[antlr-interest] Re: Positioning input stream (was EOL sequen ce)

Fri Dec 19 08:06:44 PST 2003

Also, I would inspect the generated code around any of your read()s to
convince yourself that it will behave.  Reading the generated code is a
great way to learn what antlr is doing, and that code is designed to be read
by humans (except the tree building parts :))

Monty

-----Original Message-----
From: skappskapp [mailto:skapp at rochester.rr.com] 
Sent: Friday, December 19, 2003 3:04 AM
To: antlr-interest at yahoogroups.com
Subject: [antlr-interest] Re: Positioning input stream (was EOL sequen ce)

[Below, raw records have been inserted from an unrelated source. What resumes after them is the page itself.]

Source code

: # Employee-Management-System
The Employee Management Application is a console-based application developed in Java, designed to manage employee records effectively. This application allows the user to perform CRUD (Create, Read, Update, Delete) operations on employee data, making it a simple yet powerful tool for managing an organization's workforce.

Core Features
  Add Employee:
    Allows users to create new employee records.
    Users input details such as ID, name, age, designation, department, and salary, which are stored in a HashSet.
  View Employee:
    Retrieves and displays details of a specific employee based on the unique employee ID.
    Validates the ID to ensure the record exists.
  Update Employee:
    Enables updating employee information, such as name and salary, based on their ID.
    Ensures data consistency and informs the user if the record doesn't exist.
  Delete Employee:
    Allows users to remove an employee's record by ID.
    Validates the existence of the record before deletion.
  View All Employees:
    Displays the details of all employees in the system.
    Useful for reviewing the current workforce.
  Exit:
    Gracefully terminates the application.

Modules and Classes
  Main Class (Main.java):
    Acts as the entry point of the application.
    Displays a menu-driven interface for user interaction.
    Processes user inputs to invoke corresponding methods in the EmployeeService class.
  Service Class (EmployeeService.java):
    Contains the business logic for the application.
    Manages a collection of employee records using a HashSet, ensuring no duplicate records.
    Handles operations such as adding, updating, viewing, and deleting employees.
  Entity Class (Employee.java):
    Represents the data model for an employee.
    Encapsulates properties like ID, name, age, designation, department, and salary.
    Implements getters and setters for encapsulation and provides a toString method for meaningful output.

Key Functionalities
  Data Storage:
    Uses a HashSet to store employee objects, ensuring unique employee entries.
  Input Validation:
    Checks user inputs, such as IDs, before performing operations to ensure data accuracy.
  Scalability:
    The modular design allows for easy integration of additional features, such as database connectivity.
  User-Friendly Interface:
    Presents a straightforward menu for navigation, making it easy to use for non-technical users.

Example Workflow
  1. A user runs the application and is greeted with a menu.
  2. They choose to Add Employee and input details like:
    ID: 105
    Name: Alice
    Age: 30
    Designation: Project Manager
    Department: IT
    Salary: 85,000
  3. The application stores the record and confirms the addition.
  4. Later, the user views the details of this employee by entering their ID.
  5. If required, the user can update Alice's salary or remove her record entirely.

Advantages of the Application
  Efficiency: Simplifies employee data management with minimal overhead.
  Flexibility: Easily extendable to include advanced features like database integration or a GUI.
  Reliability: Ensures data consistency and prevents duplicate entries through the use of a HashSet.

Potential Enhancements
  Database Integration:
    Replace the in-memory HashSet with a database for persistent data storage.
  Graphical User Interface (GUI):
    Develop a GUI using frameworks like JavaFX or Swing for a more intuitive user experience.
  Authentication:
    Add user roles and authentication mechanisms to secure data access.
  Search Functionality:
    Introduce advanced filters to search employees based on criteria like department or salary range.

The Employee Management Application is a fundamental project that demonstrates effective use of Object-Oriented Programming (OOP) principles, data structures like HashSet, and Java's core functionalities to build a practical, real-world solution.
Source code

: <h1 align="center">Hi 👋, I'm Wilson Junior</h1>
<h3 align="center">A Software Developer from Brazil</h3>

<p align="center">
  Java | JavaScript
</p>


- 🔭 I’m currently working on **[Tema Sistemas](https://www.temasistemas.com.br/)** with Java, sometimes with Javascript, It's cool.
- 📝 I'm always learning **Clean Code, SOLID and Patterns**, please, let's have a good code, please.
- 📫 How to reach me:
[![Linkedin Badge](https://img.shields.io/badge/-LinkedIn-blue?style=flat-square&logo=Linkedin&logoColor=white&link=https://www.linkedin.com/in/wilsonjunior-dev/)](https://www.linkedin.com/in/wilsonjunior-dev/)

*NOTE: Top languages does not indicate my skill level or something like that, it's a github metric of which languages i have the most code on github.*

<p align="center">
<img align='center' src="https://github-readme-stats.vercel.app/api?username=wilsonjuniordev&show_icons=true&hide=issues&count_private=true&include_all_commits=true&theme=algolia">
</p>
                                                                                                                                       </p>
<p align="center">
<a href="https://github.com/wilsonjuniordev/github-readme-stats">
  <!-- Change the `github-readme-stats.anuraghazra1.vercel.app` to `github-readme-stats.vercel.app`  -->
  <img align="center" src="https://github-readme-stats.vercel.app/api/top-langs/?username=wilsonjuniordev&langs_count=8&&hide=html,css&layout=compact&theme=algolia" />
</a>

Thanks for the advice from all. Unfortunately, the records are not 
fixed length - in general they can be any length. The image 
operators usually read a fixed amount of data. I've run into other 
PostScript code that uses the read operators to discard lines of 
input that should not be interpreted. So I cannot make any 
assumptions about the amount of data to be read.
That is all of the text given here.